ACTION ITEM>
Should pictures appear among the records, leave them out, and copy exactly only the lines from the first through the one with "1. What are", inclusive.

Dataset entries
———

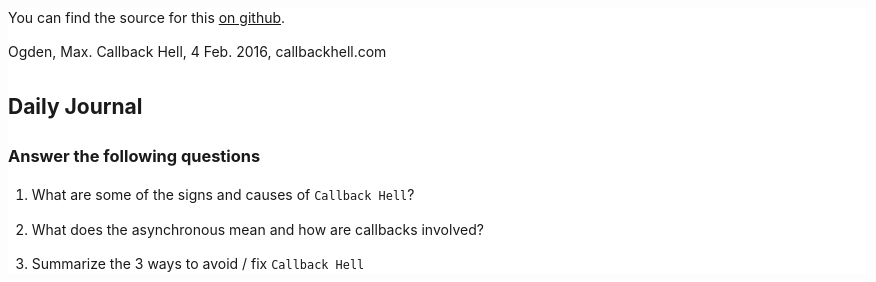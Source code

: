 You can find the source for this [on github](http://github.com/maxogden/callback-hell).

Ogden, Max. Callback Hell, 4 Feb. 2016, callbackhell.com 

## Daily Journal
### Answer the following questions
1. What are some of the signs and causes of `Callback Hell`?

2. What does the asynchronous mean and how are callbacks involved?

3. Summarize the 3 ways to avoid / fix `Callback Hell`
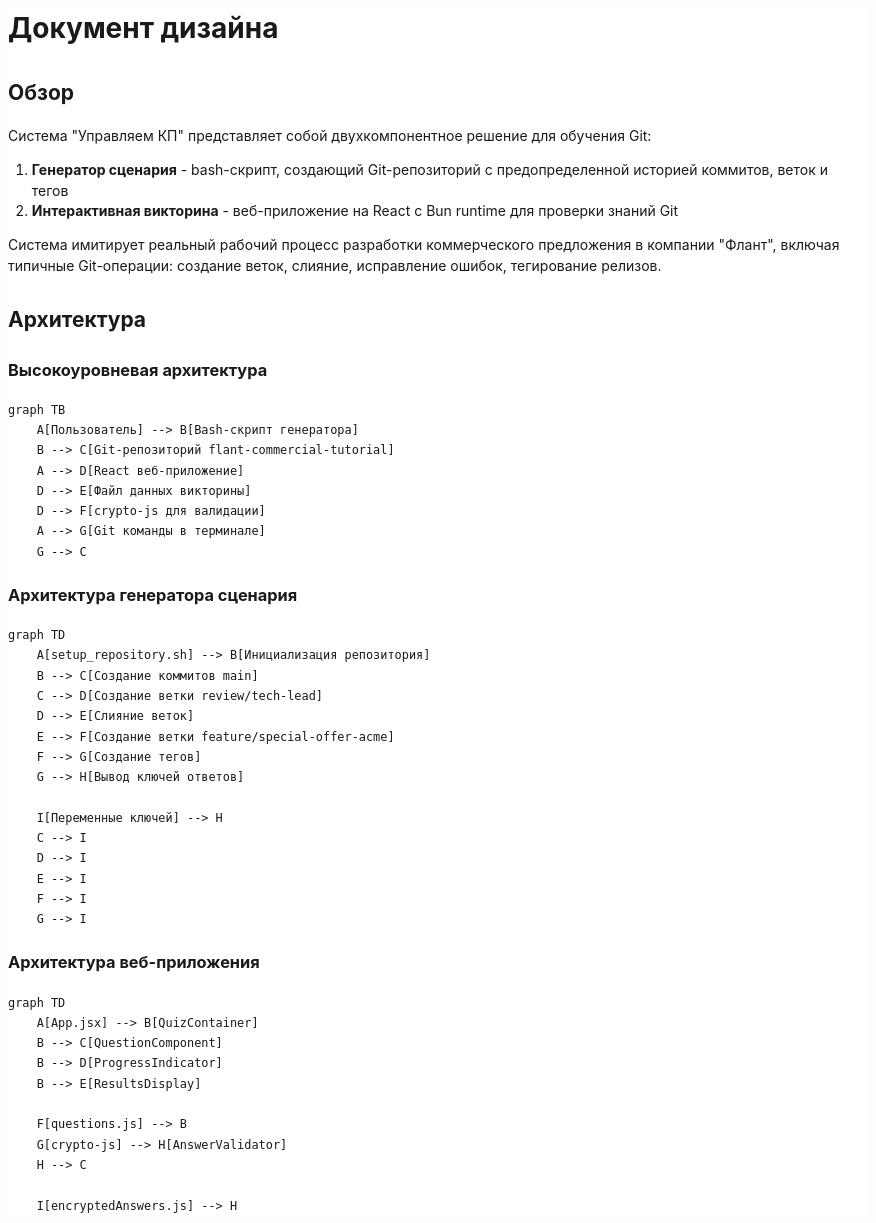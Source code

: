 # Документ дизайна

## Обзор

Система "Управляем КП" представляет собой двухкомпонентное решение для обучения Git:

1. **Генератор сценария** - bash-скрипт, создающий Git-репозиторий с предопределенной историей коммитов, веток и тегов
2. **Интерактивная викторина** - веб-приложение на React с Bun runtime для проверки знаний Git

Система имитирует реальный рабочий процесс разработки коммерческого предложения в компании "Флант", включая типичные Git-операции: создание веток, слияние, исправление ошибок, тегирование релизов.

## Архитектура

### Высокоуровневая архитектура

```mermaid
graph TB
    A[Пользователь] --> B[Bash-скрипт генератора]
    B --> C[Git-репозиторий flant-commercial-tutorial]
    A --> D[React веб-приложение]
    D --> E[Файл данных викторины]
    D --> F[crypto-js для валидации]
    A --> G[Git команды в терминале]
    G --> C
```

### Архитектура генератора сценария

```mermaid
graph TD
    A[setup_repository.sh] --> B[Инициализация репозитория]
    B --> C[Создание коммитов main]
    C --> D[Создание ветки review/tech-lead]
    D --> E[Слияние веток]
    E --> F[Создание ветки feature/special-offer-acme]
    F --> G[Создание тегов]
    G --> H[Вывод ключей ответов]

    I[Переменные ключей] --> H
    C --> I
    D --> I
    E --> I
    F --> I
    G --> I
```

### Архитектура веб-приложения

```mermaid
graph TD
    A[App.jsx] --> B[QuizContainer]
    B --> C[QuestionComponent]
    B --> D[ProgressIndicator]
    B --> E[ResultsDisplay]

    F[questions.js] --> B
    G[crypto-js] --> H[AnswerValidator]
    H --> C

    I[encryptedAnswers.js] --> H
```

———

YOUR RESPONSE>
Source code

: You can find the source for this [on github](http://github.com/maxogden/callback-hell).

Ogden, Max. Callback Hell, 4 Feb. 2016, callbackhell.com 

## Daily Journal
### Answer the following questions
1. What are some of the signs and causes of `Callback Hell`?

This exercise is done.